There will be ample room for discussion and students will be asked to end their presentations with a topic for discussion. Every student will also be asked to prepare a brief response (5 minutes) for one presentation of a fellow student. Depending of the number of participants, further lectures and readings may be given on the topic.

After the course, participants will have a wide and deep understanding of the textual world concerning the Acropolis of Athens, and will be able to relate this knowledge to the actual archaeological monument.

Course objectives

At the end of this course, students will:

  • be familiar with recent and ancient scholarship and original source material on the Acropolis;

  • have the skill to read and assess these sources, and understand them within their cultural context, as demonstrated in written examination;

  • possess knowledge of the history of scholarship concerning the Acropolis;

  • be capable of critical assessment of secondary literature.

  • Research MA students: Advanced research skills: independent formulation of complex research question, collecting materials (both primary texts and results of earlier research). Analyzing results, constructing arguments, formulating conclusions.

  • MA students: Research skills as above, but with fewer materials and more help, as specified in the first session of class.

  • Oral presentation: presenting clearly and on the basis of arguments the results of the student’s research. Effective use of hand-out, illustrations and/or multi-media techniques;

  • Written presentation: setting out research results effectively, clearly and in a well-structured manner. The student will be capable to demonstrate in writing their grasp of critical issues in recent scholarship, and to test and assess recent scholarly contributions by confronting them with the original source material.

This research seminar contributes to the achievement of learning outcomes 4a and 4c (to give and write a clear and well-argued oral and written presentation on a research topic in accordance with academic standards) of the study programme Classics and Ancient Civilizations.


The timetable is available on the MA Classics and Ancient Civilizations website and the Research MA Classics and Ancient Civilizations website.

Mode of instruction

  • Lecture

  • Seminar

  • Research

Course Load

Total course load 10 EC x 28 hours= 280 hours; or 5 EC x 28 hours= 140 hours

  • Class hours: 14 × 2= 28 hours;

  • Preparation examination: 52 hours;

  • Oral presentation: 40 hours;

  • Abstract: 20 hours;

  • Paper: 140 hours.

Assessment Method

In case of 10 EC:

  • Written examination with essay questions (30%);

  • Paper (50%; 4500-5500 words (Research MA) or 3500-4500 words (regular MA))

  • Oral presentation and response + participation (20%).

In case of 5 EC:

  • Written examination with essay questions (50%)

  • Abstract (20%)

  • Oral presentation and response + participation (30%)


The final mark for the course is established by determining the weighted average.


If the overall mark is unsatisfactory, the student can either revise the paper or retake the examination (after consultation with the teacher).
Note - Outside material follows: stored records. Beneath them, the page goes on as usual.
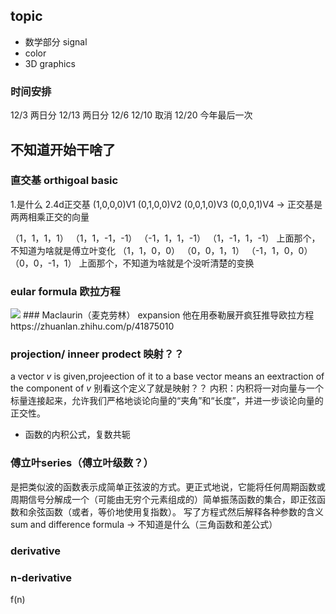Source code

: ## topic 
* 数学部分 signal
* color
* 3D graphics

### 时间安排
12/3 两日分 12/13 两日分
12/6 12/10 取消
12/20 今年最后一次

## 不知道开始干啥了
### 直交基 orthigoal basic
1.是什么
2.4d正交基
(1,0,0,0)V1
(0,1,0,0)V2
(0,0,1,0)V3
(0,0,0,1)V4
-> 正交基是两两相乘正交的向量

（1，1，1，1）
（1，1，-1，-1）
（-1，1，1，-1）
（1，-1，1，-1）
上面那个，不知道为啥就是傅立叶变化
（1，1，0，0）
（0，0，1，1）
（-1，1，0，0）
（0，0，-1，1）
上面那个，不知道为啥就是个没听清楚的变换
  


### eular formula 欧拉方程
<img src ="https://wikimedia.org/api/rest_v1/media/math/render/svg/4907c0489ab08ce550c7700a1587d4634801dff8">
### Maclaurin（麦克劳林） expansion
他在用泰勒展开疯狂推导欧拉方程
https://zhuanlan.zhihu.com/p/41875010
  



### projection/ inneer prodect 映射？？
a vector *v* is given,projeection of it to a base vector means an eextraction of the component of *v* 别看这个定义了就是映射？？
内积：内积将一对向量与一个标量连接起来，允许我们严格地谈论向量的“夹角”和“长度”，并进一步谈论向量的正交性。
* 函数的内积公式，复数共轭

### 傅立叶series（傅立叶级数？）
是把类似波的函数表示成简单正弦波的方式。更正式地说，它能将任何周期函数或周期信号分解成一个（可能由无穷个元素组成的）简单振荡函数的集合，即正弦函数和余弦函数（或者，等价地使用复指数）。
写了方程式然后解释各种参数的含义
sum and difference formula -> 不知道是什么（三角函数和差公式）

### derivative

### n-derivative
f(n)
There is no resit for the oral presentation and participation. If the final mark is sufficient, the examination and paper cannot be retaken.

Inspection and feedback

How and when an exam review will take place will be disclosed together with the publication of the exam results at the latest. If a student requests a review within 30 days after publication of the exam results, an exam review will have to be organized.


Blackboard will be used for:

  • Course material

  • Announcements

  • Turning in of Assignments

Reading list

Course material will be made available through Blackboard.


Enrolment through uSis is mandatory.
General information about uSis is available on the website.